There's a growing supply of green computers on the market -- machines that are energy efficient and built in an environmentally friendly manner. Unfortunately, the same can't be said for cell phones. That, at least, is the conclusion I've reached having spent the past couple of weeks attempting to find any type of cell phone that is available in the United States and that surpasses the basic requirements of RoHS, the European Union's Restriction on Hazardous Substances.
That's an unfortunate trend, in my view, as phones are contributing to the ever-growing mass of e-waste being produced by the United States and beyond each year. According to the EPA, of the 140.3 million cell phones ready for end-of-life management over the past two years, 126.3 million (or around 90 percent) ended up being disposed of -- mostly in landfills -- rather than being recycled. That poses a hazard to the environment and to human health, both here and abroad.
Another disturbing figure: Most Americans keep their cell phones for just 18 months. Extending the service life of a phone from one to four years would decrease the environmental impacts by about 40 percent, according to a Swiss study conducted in 2006.
Although part of the responsibility for making cell-phone use greener lies with users (such as keeping them longer and recycling them at the end of the useful lives), there's much the cell phone industry can do to clean up its act. Here's are a few ideas.
1. Use fewer hazardous materials. As I mentioned, cell phone manufacturers are making devices that contain fewer hazardous materials, in compliance with RoHS. But there's more that can be done, such as using additional alternative substances for the casing as well as within the devices.

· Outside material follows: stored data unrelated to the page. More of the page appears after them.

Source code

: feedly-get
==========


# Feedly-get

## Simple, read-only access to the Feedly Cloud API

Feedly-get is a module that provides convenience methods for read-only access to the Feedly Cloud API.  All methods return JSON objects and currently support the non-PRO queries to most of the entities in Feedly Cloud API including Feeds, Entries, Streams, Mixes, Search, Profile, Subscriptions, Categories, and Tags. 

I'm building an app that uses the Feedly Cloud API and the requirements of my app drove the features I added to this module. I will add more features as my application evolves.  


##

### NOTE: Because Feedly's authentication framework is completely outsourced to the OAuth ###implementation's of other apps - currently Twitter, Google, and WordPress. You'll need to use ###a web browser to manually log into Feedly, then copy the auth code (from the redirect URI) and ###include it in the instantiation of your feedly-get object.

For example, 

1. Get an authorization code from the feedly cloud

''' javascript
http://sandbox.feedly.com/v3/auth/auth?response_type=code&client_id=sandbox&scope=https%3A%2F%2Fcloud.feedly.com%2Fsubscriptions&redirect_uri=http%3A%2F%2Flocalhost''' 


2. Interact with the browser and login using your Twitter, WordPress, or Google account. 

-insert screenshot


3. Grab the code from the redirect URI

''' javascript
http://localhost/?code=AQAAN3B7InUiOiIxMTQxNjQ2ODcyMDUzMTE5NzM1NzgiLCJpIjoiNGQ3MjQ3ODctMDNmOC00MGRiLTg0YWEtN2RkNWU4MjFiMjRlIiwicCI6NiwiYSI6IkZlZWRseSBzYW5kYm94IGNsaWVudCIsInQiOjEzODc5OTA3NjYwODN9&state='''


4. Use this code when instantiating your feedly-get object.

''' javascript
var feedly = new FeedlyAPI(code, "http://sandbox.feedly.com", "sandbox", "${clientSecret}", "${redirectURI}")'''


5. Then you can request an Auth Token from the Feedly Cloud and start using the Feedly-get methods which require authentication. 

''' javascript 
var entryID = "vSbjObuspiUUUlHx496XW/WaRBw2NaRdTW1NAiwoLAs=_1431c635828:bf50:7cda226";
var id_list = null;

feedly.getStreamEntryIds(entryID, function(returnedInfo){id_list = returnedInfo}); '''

In terms of casing, there's already been progress outside the United States. Samsung, for example, has produced a couple of phones with casings made from bio-plastic, a substance derived from plant life, such as corn, rather than petroleum. One is called the E200 Eco; the other is the W510. Neither of them is available in the United States, however.
Similarly, Nokia revealed the 3110 Evolve, which boasts faceplates made from upward of 50 percent renewable material, earlier this year. It's not available in the United States either.
In a similar vein, the company unveiled last February a concept phone called Remade, which would be built out of "upcycled" materials, such as aluminum cans, plastic drink bottles, and old car tires. The inside would contain printed electronics, which reduce waste and CO2 emissions during manufacturing.
These are the types of concepts other cell phone manufacturers should incorporate into their designs and should make available on a wider scale for the sake of the planet -- and to sate demand for greener goods.